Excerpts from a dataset
════════════════════
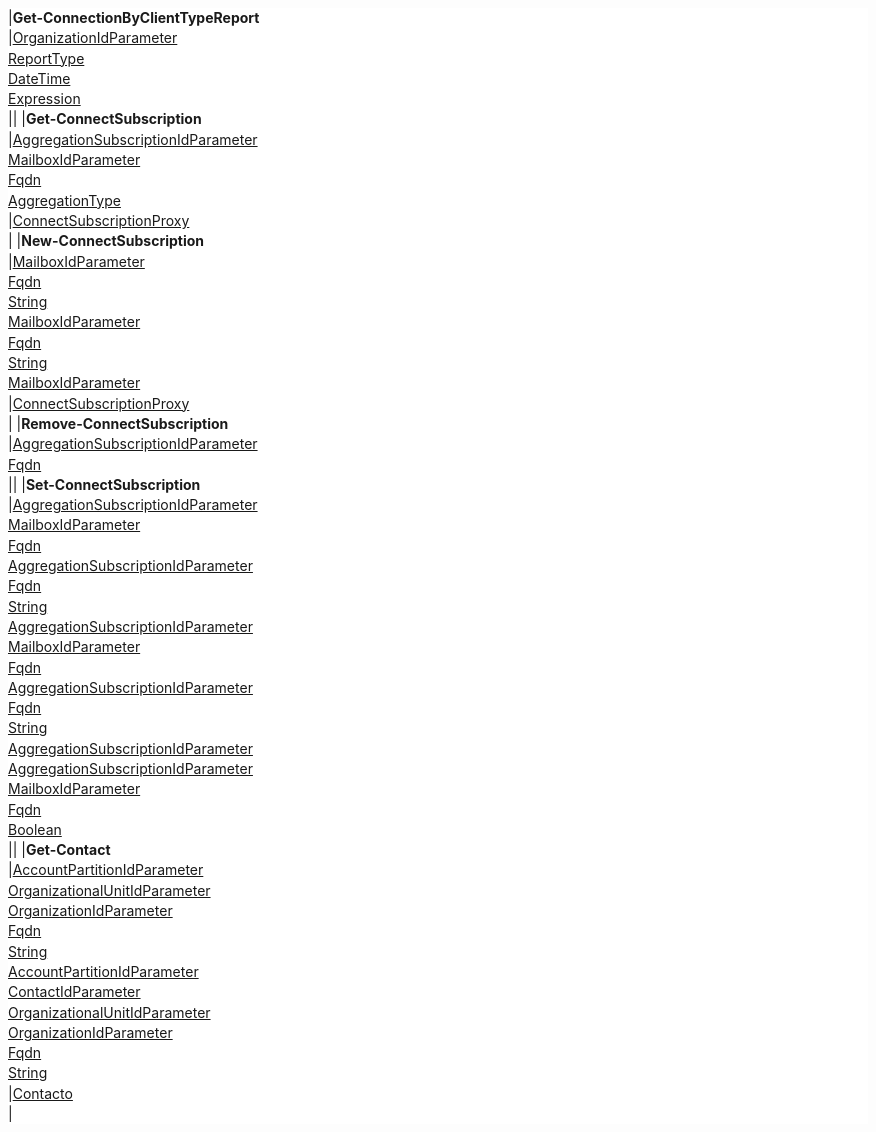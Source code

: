 |**Get-ConnectionByClientTypeReport** <br/> |[OrganizationIdParameter](https://msdn.microsoft.com/library/Microsoft.Exchange.Configuration.Tasks.OrganizationIdParameter.aspx) <br/> [ReportType](https://msdn.microsoft.com/library/Microsoft.Exchange.Management.ReportingTask.Common.ReportType.aspx) <br/> [DateTime](https://msdn.microsoft.com/library/System.DateTime.aspx) <br/> [Expression](https://msdn.microsoft.com/library/System.Linq.Expressions.Expression.aspx) <br/> ||
|**Get-ConnectSubscription** <br/> |[AggregationSubscriptionIdParameter](https://msdn.microsoft.com/library/Microsoft.Exchange.Configuration.Tasks.AggregationSubscriptionIdParameter.aspx) <br/> [MailboxIdParameter](https://msdn.microsoft.com/library/Microsoft.Exchange.Configuration.Tasks.MailboxIdParameter.aspx) <br/> [Fqdn](https://msdn.microsoft.com/library/Microsoft.Exchange.Data.Fqdn.aspx) <br/> [AggregationType](https://msdn.microsoft.com/library/Microsoft.Exchange.Transport.Sync.Common.Subscription.Pim.AggregationType.aspx) <br/> |[ConnectSubscriptionProxy](https://msdn.microsoft.com/library/Microsoft.Exchange.Transport.Sync.Common.Subscription.Connect.ConnectSubscriptionProxy.aspx) <br/> |
|**New-ConnectSubscription** <br/> |[MailboxIdParameter](https://msdn.microsoft.com/library/Microsoft.Exchange.Configuration.Tasks.MailboxIdParameter.aspx) <br/> [Fqdn](https://msdn.microsoft.com/library/Microsoft.Exchange.Data.Fqdn.aspx) <br/> [String](https://msdn.microsoft.com/library/System.String.aspx) <br/> [MailboxIdParameter](https://msdn.microsoft.com/library/Microsoft.Exchange.Configuration.Tasks.MailboxIdParameter.aspx) <br/> [Fqdn](https://msdn.microsoft.com/library/Microsoft.Exchange.Data.Fqdn.aspx) <br/> [String](https://msdn.microsoft.com/library/System.String.aspx) <br/> [MailboxIdParameter](https://msdn.microsoft.com/library/Microsoft.Exchange.Configuration.Tasks.MailboxIdParameter.aspx) <br/> |[ConnectSubscriptionProxy](https://msdn.microsoft.com/library/Microsoft.Exchange.Transport.Sync.Common.Subscription.Connect.ConnectSubscriptionProxy.aspx) <br/> |
|**Remove-ConnectSubscription** <br/> |[AggregationSubscriptionIdParameter](https://msdn.microsoft.com/library/Microsoft.Exchange.Configuration.Tasks.AggregationSubscriptionIdParameter.aspx) <br/> [Fqdn](https://msdn.microsoft.com/library/Microsoft.Exchange.Data.Fqdn.aspx) <br/> ||
|**Set-ConnectSubscription** <br/> |[AggregationSubscriptionIdParameter](https://msdn.microsoft.com/library/Microsoft.Exchange.Configuration.Tasks.AggregationSubscriptionIdParameter.aspx) <br/> [MailboxIdParameter](https://msdn.microsoft.com/library/Microsoft.Exchange.Configuration.Tasks.MailboxIdParameter.aspx) <br/> [Fqdn](https://msdn.microsoft.com/library/Microsoft.Exchange.Data.Fqdn.aspx) <br/> [AggregationSubscriptionIdParameter](https://msdn.microsoft.com/library/Microsoft.Exchange.Configuration.Tasks.AggregationSubscriptionIdParameter.aspx) <br/> [Fqdn](https://msdn.microsoft.com/library/Microsoft.Exchange.Data.Fqdn.aspx) <br/> [String](https://msdn.microsoft.com/library/System.String.aspx) <br/> [AggregationSubscriptionIdParameter](https://msdn.microsoft.com/library/Microsoft.Exchange.Configuration.Tasks.AggregationSubscriptionIdParameter.aspx) <br/> [MailboxIdParameter](https://msdn.microsoft.com/library/Microsoft.Exchange.Configuration.Tasks.MailboxIdParameter.aspx) <br/> [Fqdn](https://msdn.microsoft.com/library/Microsoft.Exchange.Data.Fqdn.aspx) <br/> [AggregationSubscriptionIdParameter](https://msdn.microsoft.com/library/Microsoft.Exchange.Configuration.Tasks.AggregationSubscriptionIdParameter.aspx) <br/> [Fqdn](https://msdn.microsoft.com/library/Microsoft.Exchange.Data.Fqdn.aspx) <br/> [String](https://msdn.microsoft.com/library/System.String.aspx) <br/> [AggregationSubscriptionIdParameter](https://msdn.microsoft.com/library/Microsoft.Exchange.Configuration.Tasks.AggregationSubscriptionIdParameter.aspx) <br/> [AggregationSubscriptionIdParameter](https://msdn.microsoft.com/library/Microsoft.Exchange.Configuration.Tasks.AggregationSubscriptionIdParameter.aspx) <br/> [MailboxIdParameter](https://msdn.microsoft.com/library/Microsoft.Exchange.Configuration.Tasks.MailboxIdParameter.aspx) <br/> [Fqdn](https://msdn.microsoft.com/library/Microsoft.Exchange.Data.Fqdn.aspx) <br/> [Boolean](https://msdn.microsoft.com/library/System.Boolean.aspx) <br/> ||
|**Get-Contact** <br/> |[AccountPartitionIdParameter](https://msdn.microsoft.com/library/Microsoft.Exchange.Configuration.Tasks.AccountPartitionIdParameter.aspx) <br/> [OrganizationalUnitIdParameter](https://msdn.microsoft.com/library/Microsoft.Exchange.Configuration.Tasks.OrganizationalUnitIdParameter.aspx) <br/> [OrganizationIdParameter](https://msdn.microsoft.com/library/Microsoft.Exchange.Configuration.Tasks.OrganizationIdParameter.aspx) <br/> [Fqdn](https://msdn.microsoft.com/library/Microsoft.Exchange.Data.Fqdn.aspx) <br/> [String](https://msdn.microsoft.com/library/System.String.aspx) <br/> [AccountPartitionIdParameter](https://msdn.microsoft.com/library/Microsoft.Exchange.Configuration.Tasks.AccountPartitionIdParameter.aspx) <br/> [ContactIdParameter](https://msdn.microsoft.com/library/Microsoft.Exchange.Configuration.Tasks.ContactIdParameter.aspx) <br/> [OrganizationalUnitIdParameter](https://msdn.microsoft.com/library/Microsoft.Exchange.Configuration.Tasks.OrganizationalUnitIdParameter.aspx) <br/> [OrganizationIdParameter](https://msdn.microsoft.com/library/Microsoft.Exchange.Configuration.Tasks.OrganizationIdParameter.aspx) <br/> [Fqdn](https://msdn.microsoft.com/library/Microsoft.Exchange.Data.Fqdn.aspx) <br/> [String](https://msdn.microsoft.com/library/System.String.aspx) <br/> |[Contacto](https://msdn.microsoft.com/library/Microsoft.Exchange.Data.Directory.Management.Contact.aspx) <br/> |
════════════════════
The task
With the pictures excluded, the records are to be reproduced exactly.

Expected answer
Source code

: |**Get-ConnectionByClientTypeReport** <br/> |[OrganizationIdParameter](https://msdn.microsoft.com/library/Microsoft.Exchange.Configuration.Tasks.OrganizationIdParameter.aspx) <br/> [ReportType](https://msdn.microsoft.com/library/Microsoft.Exchange.Management.ReportingTask.Common.ReportType.aspx) <br/> [DateTime](https://msdn.microsoft.com/library/System.DateTime.aspx) <br/> [Expression](https://msdn.microsoft.com/library/System.Linq.Expressions.Expression.aspx) <br/> ||
|**Get-ConnectSubscription** <br/> |[AggregationSubscriptionIdParameter](https://msdn.microsoft.com/library/Microsoft.Exchange.Configuration.Tasks.AggregationSubscriptionIdParameter.aspx) <br/> [MailboxIdParameter](https://msdn.microsoft.com/library/Microsoft.Exchange.Configuration.Tasks.MailboxIdParameter.aspx) <br/> [Fqdn](https://msdn.microsoft.com/library/Microsoft.Exchange.Data.Fqdn.aspx) <br/> [AggregationType](https://msdn.microsoft.com/library/Microsoft.Exchange.Transport.Sync.Common.Subscription.Pim.AggregationType.aspx) <br/> |[ConnectSubscriptionProxy](https://msdn.microsoft.com/library/Microsoft.Exchange.Transport.Sync.Common.Subscription.Connect.ConnectSubscriptionProxy.aspx) <br/> |
|**New-ConnectSubscription** <br/> |[MailboxIdParameter](https://msdn.microsoft.com/library/Microsoft.Exchange.Configuration.Tasks.MailboxIdParameter.aspx) <br/> [Fqdn](https://msdn.microsoft.com/library/Microsoft.Exchange.Data.Fqdn.aspx) <br/> [String](https://msdn.microsoft.com/library/System.String.aspx) <br/> [MailboxIdParameter](https://msdn.microsoft.com/library/Microsoft.Exchange.Configuration.Tasks.MailboxIdParameter.aspx) <br/> [Fqdn](https://msdn.microsoft.com/library/Microsoft.Exchange.Data.Fqdn.aspx) <br/> [String](https://msdn.microsoft.com/library/System.String.aspx) <br/> [MailboxIdParameter](https://msdn.microsoft.com/library/Microsoft.Exchange.Configuration.Tasks.MailboxIdParameter.aspx) <br/> |[ConnectSubscriptionProxy](https://msdn.microsoft.com/library/Microsoft.Exchange.Transport.Sync.Common.Subscription.Connect.ConnectSubscriptionProxy.aspx) <br/> |
|**Remove-ConnectSubscription** <br/> |[AggregationSubscriptionIdParameter](https://msdn.microsoft.com/library/Microsoft.Exchange.Configuration.Tasks.AggregationSubscriptionIdParameter.aspx) <br/> [Fqdn](https://msdn.microsoft.com/library/Microsoft.Exchange.Data.Fqdn.aspx) <br/> ||
|**Set-ConnectSubscription** <br/> |[AggregationSubscriptionIdParameter](https://msdn.microsoft.com/library/Microsoft.Exchange.Configuration.Tasks.AggregationSubscriptionIdParameter.aspx) <br/> [MailboxIdParameter](https://msdn.microsoft.com/library/Microsoft.Exchange.Configuration.Tasks.MailboxIdParameter.aspx) <br/> [Fqdn](https://msdn.microsoft.com/library/Microsoft.Exchange.Data.Fqdn.aspx) <br/> [AggregationSubscriptionIdParameter](https://msdn.microsoft.com/library/Microsoft.Exchange.Configuration.Tasks.AggregationSubscriptionIdParameter.aspx) <br/> [Fqdn](https://msdn.microsoft.com/library/Microsoft.Exchange.Data.Fqdn.aspx) <br/> [String](https://msdn.microsoft.com/library/System.String.aspx) <br/> [AggregationSubscriptionIdParameter](https://msdn.microsoft.com/library/Microsoft.Exchange.Configuration.Tasks.AggregationSubscriptionIdParameter.aspx) <br/> [MailboxIdParameter](https://msdn.microsoft.com/library/Microsoft.Exchange.Configuration.Tasks.MailboxIdParameter.aspx) <br/> [Fqdn](https://msdn.microsoft.com/library/Microsoft.Exchange.Data.Fqdn.aspx) <br/> [AggregationSubscriptionIdParameter](https://msdn.microsoft.com/library/Microsoft.Exchange.Configuration.Tasks.AggregationSubscriptionIdParameter.aspx) <br/> [Fqdn](https://msdn.microsoft.com/library/Microsoft.Exchange.Data.Fqdn.aspx) <br/> [String](https://msdn.microsoft.com/library/System.String.aspx) <br/> [AggregationSubscriptionIdParameter](https://msdn.microsoft.com/library/Microsoft.Exchange.Configuration.Tasks.AggregationSubscriptionIdParameter.aspx) <br/> [AggregationSubscriptionIdParameter](https://msdn.microsoft.com/library/Microsoft.Exchange.Configuration.Tasks.AggregationSubscriptionIdParameter.aspx) <br/> [MailboxIdParameter](https://msdn.microsoft.com/library/Microsoft.Exchange.Configuration.Tasks.MailboxIdParameter.aspx) <br/> [Fqdn](https://msdn.microsoft.com/library/Microsoft.Exchange.Data.Fqdn.aspx) <br/> [Boolean](https://msdn.microsoft.com/library/System.Boolean.aspx) <br/> ||
|**Get-Contact** <br/> |[AccountPartitionIdParameter](https://msdn.microsoft.com/library/Microsoft.Exchange.Configuration.Tasks.AccountPartitionIdParameter.aspx) <br/> [OrganizationalUnitIdParameter](https://msdn.microsoft.com/library/Microsoft.Exchange.Configuration.Tasks.OrganizationalUnitIdParameter.aspx) <br/> [OrganizationIdParameter](https://msdn.microsoft.com/library/Microsoft.Exchange.Configuration.Tasks.OrganizationIdParameter.aspx) <br/> [Fqdn](https://msdn.microsoft.com/library/Microsoft.Exchange.Data.Fqdn.aspx) <br/> [String](https://msdn.microsoft.com/library/System.String.aspx) <br/> [AccountPartitionIdParameter](https://msdn.microsoft.com/library/Microsoft.Exchange.Configuration.Tasks.AccountPartitionIdParameter.aspx) <br/> [ContactIdParameter](https://msdn.microsoft.com/library/Microsoft.Exchange.Configuration.Tasks.ContactIdParameter.aspx) <br/> [OrganizationalUnitIdParameter](https://msdn.microsoft.com/library/Microsoft.Exchange.Configuration.Tasks.OrganizationalUnitIdParameter.aspx) <br/> [OrganizationIdParameter](https://msdn.microsoft.com/library/Microsoft.Exchange.Configuration.Tasks.OrganizationIdParameter.aspx) <br/> [Fqdn](https://msdn.microsoft.com/library/Microsoft.Exchange.Data.Fqdn.aspx) <br/> [String](https://msdn.microsoft.com/library/System.String.aspx) <br/> |[Contacto](https://msdn.microsoft.com/library/Microsoft.Exchange.Data.Directory.Management.Contact.aspx) <br/> |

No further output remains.